A blog featuring photographs of the installation will be published in June, and the booklet will be launched at Jupiter Artland on the 12 August 2016. Jupiter Artland reopens for the Summer from Saturday 14 May 2016.

Sean Scully – Art Museum of Nanjing University of the Arts, China

Sean Scully
Resistance and Persistence: Paintings 1967 – 2015, London and New York
AMNUA, Nanjing
8 April – 8 May 2016

The second edition of Scully’s landmark retrospective in China,  Resistance and Persistence, is currently presented at AMNUA, Nanjing. Resistance and Persistence is not only of this exhibition but also of Sean Scully’s collection of essays published in 2006, which includes his seminal essays on Giorgio Morandi, Van Gogh and Mark Rothko. This collection of essays also lent its name to recent group exhibition at Ingleby Gallery from November 2015 – January 2016. ‘Resistance and persistence’ is also a summary of the artist’s way of working and his art-spirit. The director of AMNUA Li Xiaoshan commented: ‘Sean Scully’s importance lies not only in his inheritance from the old Modern masters but also in the richness of his own artistic expression. I believe that once again, with his new work coming to China, hosted by our museum, there will be a new surge in debate and discussion, which will contribute towards the richness of our ‘soil’’.

For further details visit the AMNUA website by clicking on the link here:

Peter Liversidge – The Bridge – Tate Turbine Hall

Peter Liversidge: The Bridge
Unique choral commission for Tate Modern Turbine Hall
18 June 5 – 5.30 (500 singers on the Turbine Hall Ramp)
19 June at 2 – 2.30 (50 singers on Level 4 Switch House)

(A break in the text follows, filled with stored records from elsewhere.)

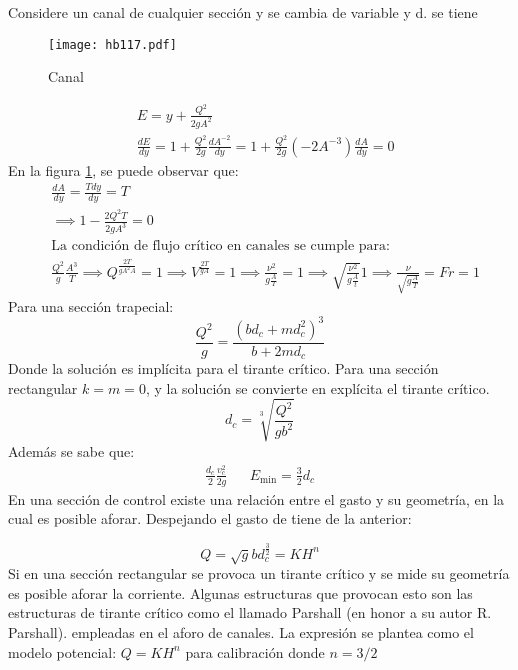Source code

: Considere un canal de cualquier sección y se cambia de variable y d. se tiene

\begin{figure}[h!]
\centering
  \texttt{[image: hb117.pdf]}
  \caption{Canal}
  \label{hb117}
\end{figure}
\begin{align*}
    &E = y + \frac{Q^2}{2gA^2}\\
    &\frac{dE}{dy} = 1 +\frac{Q^2}{2g}\frac{dA^{ -2}}{dy} = 1 + \frac{Q^2}{2g}\left( - 2A^{ - 3}\right)\frac{dA}{dy} = 0
\end{align*}
En la figura \ref{hb117}, se puede observar que:
\begin{align*}
    &\frac{dA}{dy} = \frac{Tdy}{dy} = T\\
    &\implies 1 - \frac{2Q^2T}{2gA^3} = 0\\
    &\text{La condición de flujo crítico en canales se cumple para:}\\
    &\frac{Q^2}{g} \frac{A^3}{T}\implies Q^\frac{2T}{gA^2A} = 1\implies V^\frac{2T}{gA} =1\implies \frac{\nu^2}{g \frac{A}{T}} = 1\implies \sqrt{\frac{\nu^2}{g \frac{A}{t}}} 1\implies \frac{\nu}{\sqrt{g \frac{A}{T}}} = Fr = 1
\end{align*}
Para una sección trapecial:
\begin{equation}
    \frac{Q^2}{g} =\frac{\left(bd_c + md_c^2\right)^3}{b + 2md_c}
\end{equation}
Donde la solución es implícita para el tirante crítico. Para una sección rectangular $k=m=0$, y la solución se convierte en explícita el tirante crítico.
\begin{equation}
    d_c = \sqrt[3]{\frac{Q^2}{gb^2}}
\end{equation}
Además se sabe que:
\begin{align*}
    \frac{d_c}{2} \frac{v_c^2}{2g}&& E_{\min} = \frac{3}{2}d_c
\end{align*}
En una sección de control existe una relación entre el gasto y su geometría, en la cual es posible aforar. Despejando el gasto de tiene de la anterior:

\begin{equation}
    Q = \sqrt{g}bd_c^{\frac{3}{2}} = KH^n
\end{equation}
Si en una sección rectangular se provoca un tirante crítico y se mide su geometría es posible aforar la corriente. Algunas estructuras que provocan esto son las estructuras de tirante crítico como el llamado Parshall (en honor a su autor R. Parshall). empleadas en el aforo de canales. La expresión se plantea como el modelo potencial: $Q=KH^n$ para calibración donde $n= 3/2$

The centrepiece of the opening weekend of the new Tate Modern building will be a choral work with over 500 singers from community choirs across London by Peter Liversidge. This unique cycle of songs was written in response to Tate Modern’s building, its history and its place in contemporary life.

The participating choirs include the all male choir the Bellow Fellows, Kenningtones, Koruso! Southwark Community Choir, London International Gospel Choir, SOAS, The Lolchoir, UK Japan, VIP Singers and many more. To begin with Liversidge worked for four months with Tate staff, volunteers, a range of community groups, Borough Market Choir and a local school from Southwark through the Regeneration and the Community Partnerships team. He explored the different groups views on the Tate, from first time visitors to experienced staff looking at their relationship to the gallery, its architecture, the collection as well as their vision of the new Tate Modern. This process inspired the composition and lyrics of 14 songs for the performance which will take place on Saturday 18 June at 5pm in the Turbine Hall. Liversidge worked with Music Director and Conductor Esmeralda Conde Ruiz on the creation of the piece. The songs are presented with all 500 singers singing in unison, presenting the lyrical content and vocalisations of the building unaccompanied, singing together as one.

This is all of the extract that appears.